The level of proof required in order to prove a claim of undue influence may be problematic, as the act of undue influence will often be a secretive one in nature. This has recently been highlighted by the Law Commission of England and Wales. The Law Commission is an independent body whose role it is to keep the law under review and recommend reforms when necessary. In July 2017, the Law Commission acknowledged the issues surrounding this area and published proposals for reforming the law of wills. A key concern addressed was whether the current law goes far enough to protect the vulnerable. As the UK expects dementia levels to rise to over 1 million by 2025, undue influence is an area of increasing concern. The Law Commission has proposed creating ‘a statutory doctrine of testamentary undue influence.’ It suggests two possible doctrines; structured or discretionary.
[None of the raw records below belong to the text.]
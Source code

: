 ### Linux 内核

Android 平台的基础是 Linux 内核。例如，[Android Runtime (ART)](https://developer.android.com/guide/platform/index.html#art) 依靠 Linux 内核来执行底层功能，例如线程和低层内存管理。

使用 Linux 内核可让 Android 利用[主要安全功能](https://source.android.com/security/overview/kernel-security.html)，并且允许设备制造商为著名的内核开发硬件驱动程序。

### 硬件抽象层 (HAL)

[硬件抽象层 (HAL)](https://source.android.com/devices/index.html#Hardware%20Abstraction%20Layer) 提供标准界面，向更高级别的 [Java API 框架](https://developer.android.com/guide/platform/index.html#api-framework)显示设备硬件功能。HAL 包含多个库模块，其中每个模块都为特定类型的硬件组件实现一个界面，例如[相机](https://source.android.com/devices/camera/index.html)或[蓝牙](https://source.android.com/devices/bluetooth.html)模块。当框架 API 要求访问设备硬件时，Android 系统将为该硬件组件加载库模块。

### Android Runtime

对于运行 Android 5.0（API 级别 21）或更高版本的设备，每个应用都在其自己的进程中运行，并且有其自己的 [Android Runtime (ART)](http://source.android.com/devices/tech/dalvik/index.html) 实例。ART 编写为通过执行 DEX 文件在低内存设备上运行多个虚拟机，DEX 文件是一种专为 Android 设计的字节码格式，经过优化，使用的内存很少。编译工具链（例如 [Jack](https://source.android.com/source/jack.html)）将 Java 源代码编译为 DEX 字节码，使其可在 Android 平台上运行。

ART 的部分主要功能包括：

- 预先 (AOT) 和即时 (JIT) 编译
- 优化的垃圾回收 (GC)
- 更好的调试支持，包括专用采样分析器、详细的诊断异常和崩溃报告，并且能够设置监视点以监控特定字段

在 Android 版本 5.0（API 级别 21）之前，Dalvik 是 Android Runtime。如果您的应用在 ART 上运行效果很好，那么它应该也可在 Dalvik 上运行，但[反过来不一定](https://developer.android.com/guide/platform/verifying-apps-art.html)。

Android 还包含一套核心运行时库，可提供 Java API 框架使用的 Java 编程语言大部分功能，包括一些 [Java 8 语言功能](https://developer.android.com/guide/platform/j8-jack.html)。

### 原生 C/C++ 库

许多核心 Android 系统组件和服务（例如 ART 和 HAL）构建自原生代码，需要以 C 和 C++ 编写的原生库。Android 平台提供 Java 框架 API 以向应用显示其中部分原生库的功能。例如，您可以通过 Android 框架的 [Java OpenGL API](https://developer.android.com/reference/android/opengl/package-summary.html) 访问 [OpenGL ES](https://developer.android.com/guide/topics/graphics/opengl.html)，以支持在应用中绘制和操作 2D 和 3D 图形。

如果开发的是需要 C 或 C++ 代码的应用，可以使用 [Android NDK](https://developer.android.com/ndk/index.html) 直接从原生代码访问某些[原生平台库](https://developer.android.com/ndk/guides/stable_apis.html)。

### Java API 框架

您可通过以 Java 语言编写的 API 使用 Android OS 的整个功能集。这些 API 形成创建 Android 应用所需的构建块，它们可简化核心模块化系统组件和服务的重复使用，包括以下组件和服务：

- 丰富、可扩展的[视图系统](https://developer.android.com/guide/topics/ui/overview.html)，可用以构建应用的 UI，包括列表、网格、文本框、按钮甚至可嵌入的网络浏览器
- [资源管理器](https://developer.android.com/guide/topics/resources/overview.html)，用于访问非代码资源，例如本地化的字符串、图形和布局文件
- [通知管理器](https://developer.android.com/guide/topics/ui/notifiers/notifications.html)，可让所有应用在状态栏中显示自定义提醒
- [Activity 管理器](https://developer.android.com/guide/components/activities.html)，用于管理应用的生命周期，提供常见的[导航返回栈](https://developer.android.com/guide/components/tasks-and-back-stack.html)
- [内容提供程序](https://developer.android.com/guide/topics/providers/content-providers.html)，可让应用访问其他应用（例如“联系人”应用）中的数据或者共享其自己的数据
Under the structured approach, a presumption of undue influence would be raised if there is a relationship of influence between the testator and the recipient of a gift left in their will (such as a medical adviser or a carer) and the relevant gift creates concern. When deciding whether the gift is a cause for concern, the courts would consider the recipient’s conduct in relation to the testator’s decision and the relevant circumstances. Under the discretionary approach, the courts could presume undue influence simply if they are satisfied that it is just to do so. They would still consider the above criteria, but this approach has much more flexibility.
The Law Commission now faces the decision as to whether the burden of proof should remain high and deter many cases from being brought, or whether it should be lowered to protect the vulnerable but risk superfluous cases reaching the courts. It seems clear that the priority should be to ensure that the law does all it can to protect those in a vulnerable position and ensure their last wishes are their own. Any issues that stem from lowering the burden of proof should be secondary to the protection of the vulnerable. The consultation closed on 10 November 2017 and responses are now being analysed, so it will soon be seen whether the Law Commission is in agreement with this view.